Angka-angka selalu saja tampak sama, bermula dari angka 1 dan berakhir paling jauh di angka 31. Kita seperti disuguhkan dengan tontonan yang berulang-ulang. Sejauh apapun angka melaju, ia hanya berputar-putar mengikuti garis lingkaran bundar.
Namun angka-angka tak pernah berontak, ia terima apa yang seharusnya ia dapat. Karena ia tahu, meskipun angka tetap sama, sejarah akan mencatatnya dengan warna yang berbeda.
Bukankah kehidupan manusia tak jauh beda dengan angka-angka di kalender?

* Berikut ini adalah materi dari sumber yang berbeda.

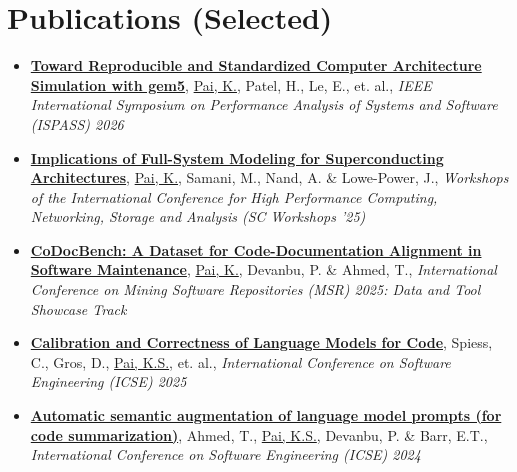 \documentclass[letterpaper,10pt]{article}
\newcommand{\resumeItem}[1]{\item\small{#1} \vspace{-3pt}}
\begin{document}
\section{Publications (Selected)}
{\normalsize
\begin{itemize}[leftmargin=0.15in, label={}, itemsep=0pt]
  \resumeItem{\href{https://doi.org/10.1109/ISPASS69572.2026.00027}{\textbf{Toward Reproducible and Standardized Computer Architecture Simulation with gem5}}, \underline{Pai, K.}, Patel, H., Le, E., et. al., \textit{IEEE International Symposium on Performance Analysis of Systems and Software (ISPASS) 2026}}
  \resumeItem{\href{https://doi.org/10.1145/3731599.3769278}{\textbf{Implications of Full-System Modeling for Superconducting Architectures}}, \underline{Pai, K.}, Samani, M., Nand, A. \& Lowe-Power, J., \textit{Workshops of the International Conference for High Performance Computing, Networking, Storage and Analysis (SC Workshops '25)}}
  \resumeItem{\href{https://doi.org/10.1109/MSR66628.2025.00077}{\textbf{CoDocBench: A Dataset for Code-Documentation Alignment in Software Maintenance}}, \underline{Pai, K.}, Devanbu, P. \& Ahmed, T., \textit{International Conference on Mining Software Repositories (MSR) 2025: Data and Tool Showcase Track}}
  \resumeItem{\href{https://doi.org/10.1109/ICSE55347.2025.00040}{\textbf{Calibration and Correctness of Language Models for Code}}, Spiess, C., Gros, D., \underline{Pai, K.S.}, et. al., \textit{International Conference on Software Engineering (ICSE) 2025}}
  \resumeItem{\href{https://dl.acm.org/doi/pdf/10.1145/3597503.3639183}{\textbf{Automatic semantic augmentation of language model prompts (for code summarization)}}, Ahmed, T., \underline{Pai, K.S.}, Devanbu, P. \& Barr, E.T., \textit{International Conference on Software Engineering (ICSE) 2024}}
\end{itemize}
}
\end{document}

Adakalanya Tuhan menciptakan kita tepat pada angka 1, ada juga yang 3, 5, dan angka lainnya. Setiap kali kita sampai pada angka kelahiran, doa-doa berdatangan, bahkan sebagian menggelar pesta perayaan. Ada yang menyambutnya dengan sekedar kegembiraan, ada pula dengan perenungan.
Orang yang sekedar gembira berkata “Terimakasih atas kehidupan yang Kau berikan Tuhan”.Namun yang merenung berkata “Apa yang sudah aku berikan pada kehidupan Tuhan”.
Sebagaimana angka-angka di kalender, kehidupan juga tergaris dalam ketetapan Tuhan. Angka akan selalu tampak sama, namun sejarah yang membuatnya berbeda.
Kita adalah angka yang bermula dari kelahiran dan akan berakhir pada kematian. Namun sejarah yang kita ciptakan, yang akan menuntun kita pada lembah keabadian.
Sumenep, 5 Mei 2015
Catatan:
(spesial ucapan ulang tahun untuk Ibu J.W.A. yang mengajariku sebuah gagasan : hiduplah dengan kebebasan yang kau yakini, tapi yang perlu di ingat, bahwa akibat tercipta lantaran ada sebab).